We went out on a 53 miles ride today joined by five of our friends. Never been in that part of London before and it really didn’t feel like London. Even though we were within the M25, pretty much London still, we enjoyed some rather nice country lanes.
The weather meant that we had to put on our waterproofs four times before we managed to get home as we enjoyed four rather hard showers. During one downpour we had to pull over and wait under a bridge as we couldn’t see where we were going. At least it was not cold so we didn’t end up freezing our bits off.
It was the first time I have really used my new Dakota 20 from Garmin. Before I have only played around with it here in London where I know the roads.
There are two ways of using the Dakota (I think), one which is very close to the typical DumDum erm TomTom where it will tell you when to turn with a beep and show you a big fat arrow on the screen. You can plot a route that way but you are limited to 50 points which made our route impossible to plan as there is a good chance that it would send you down the wrong roads.
The other way is to create a track and follow that, that means you will not get a warning beep when you approach your turns.
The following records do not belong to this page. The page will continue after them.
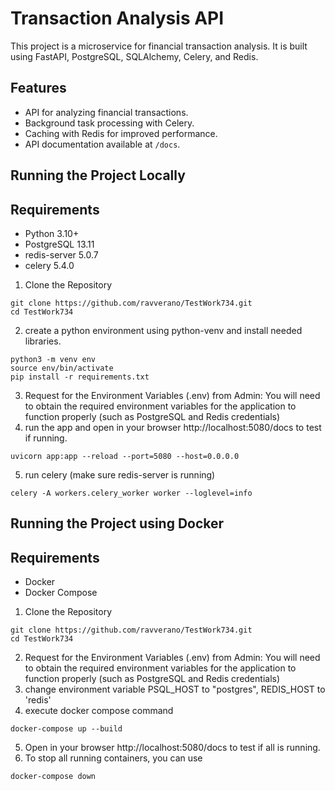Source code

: # Transaction Analysis API 
This project is a microservice for financial transaction analysis. It is built using FastAPI, PostgreSQL, SQLAlchemy, Celery, and Redis.
## Features
- API for analyzing financial transactions.
- Background task processing with Celery.
- Caching with Redis for improved performance.
- API documentation available at `/docs`.

## Running the Project Locally
## Requirements

- Python 3.10+
- PostgreSQL 13.11
- redis-server 5.0.7
- celery 5.4.0
1. Clone the Repository
```shell
git clone https://github.com/ravverano/TestWork734.git
cd TestWork734
```
2. create a python environment using python-venv and install needed libraries.
```shell
python3 -m venv env
source env/bin/activate
pip install -r requirements.txt
```
3. Request for the Environment Variables (.env) from Admin: You will need to obtain the required environment variables for the application to function properly (such as PostgreSQL and Redis credentials)
4. run the app and open in your browser http://localhost:5080/docs to test if running.
```shell
uvicorn app:app --reload --port=5080 --host=0.0.0.0
```
5. run celery (make sure redis-server is running)
```shell
celery -A workers.celery_worker worker --loglevel=info
```

## Running the Project using Docker
## Requirements

- Docker
- Docker Compose

1. Clone the Repository
```shell
git clone https://github.com/ravverano/TestWork734.git
cd TestWork734
```
2. Request for the Environment Variables (.env) from Admin: You will need to obtain the required environment variables for the application to function properly (such as PostgreSQL and Redis credentials)
3. change environment variable PSQL_HOST to "postgres", REDIS_HOST to 'redis'
4. execute docker compose command
```shell
docker-compose up --build
```
5. Open in your browser http://localhost:5080/docs to test if all is running.
6. To stop all running containers, you can use
```shell
docker-compose down
```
So you really need to keep an eye on it and not chat away in the good company you are in and miss your turn. And with using OSM some of the turns we took didn’t look the same on the GPS as it did in real life, so we had to to a u-turn again.
I come to the understanding that there should be way to mix these two options but yet to figure out how. Though I might be wrong on that.
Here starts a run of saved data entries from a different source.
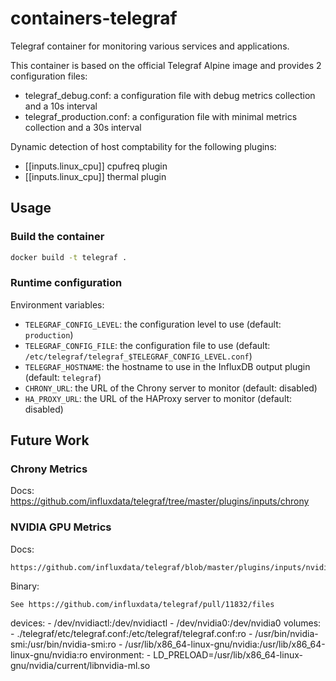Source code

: # containers-telegraf

Telegraf container for monitoring various services and applications.

This container is based on the official Telegraf Alpine image and provides 2 configuration files:
- telegraf_debug.conf: a configuration file with debug metrics collection and a 10s interval
- telegraf_production.conf: a configuration file with minimal metrics collection and a 30s interval

Dynamic detection of host comptability for the following plugins:
- [[inputs.linux_cpu]] cpufreq plugin
- [[inputs.linux_cpu]] thermal plugin

## Usage

### Build the container

```bash
docker build -t telegraf .
```

### Runtime configuration

Environment variables:
- `TELEGRAF_CONFIG_LEVEL`: the configuration level to use (default: `production`)
- `TELEGRAF_CONFIG_FILE`: the configuration file to use (default: `/etc/telegraf/telegraf_$TELEGRAF_CONFIG_LEVEL.conf`)
- `TELEGRAF_HOSTNAME`: the hostname to use in the InfluxDB output plugin (default: `telegraf`)
- `CHRONY_URL`: the URL of the Chrony server to monitor (default: disabled)
- `HA_PROXY_URL`: the URL of the HAProxy server to monitor (default: disabled)

## Future Work

### Chrony Metrics

Docs:
    https://github.com/influxdata/telegraf/tree/master/plugins/inputs/chrony


### NVIDIA GPU Metrics
Docs:

    https://github.com/influxdata/telegraf/blob/master/plugins/inputs/nvidia_smi/README.md

Binary:

    See https://github.com/influxdata/telegraf/pull/11832/files

devices:
      - /dev/nvidiactl:/dev/nvidiactl
      - /dev/nvidia0:/dev/nvidia0
    volumes:
      - ./telegraf/etc/telegraf.conf:/etc/telegraf/telegraf.conf:ro
      - /usr/bin/nvidia-smi:/usr/bin/nvidia-smi:ro
      - /usr/lib/x86_64-linux-gnu/nvidia:/usr/lib/x86_64-linux-gnu/nvidia:ro
    environment:
      - LD_PRELOAD=/usr/lib/x86_64-linux-gnu/nvidia/current/libnvidia-ml.so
At one point the map on the GPS didn’t load so I was riding blind and at an other point the track wasn’t showing so I didn’t know where to turn. A restart sorted both of these out, Windows kinda rings a bell here 🙂 I’m not sure if it was my track that had too many points or the OSM I used that caused the GPS to freak out a bit. But one thing for sure I will be taking a paper map with me when touring in unknown territories.
Oh yeah the White Bear in Warlingham is well worth a stop, great ales and nummy food and soon to be installed Sheffield stands for your secure bicycle parking.
I’m surprised if the Dakota 20 is limited to 50 points for a route, since I thought it used pretty much the same software as my GPSMAP 62s (albeit with somewhat different hardware), which I believe allows 250 points for a route.
Still, I’ve only had mine for a few days so I’m still experimenting with it. Using the Autorouting into work this morning was fun, although it kept wanting me to cycle along footpaths on Clapham Common, which I imagine is an OpenStreetMaps issue.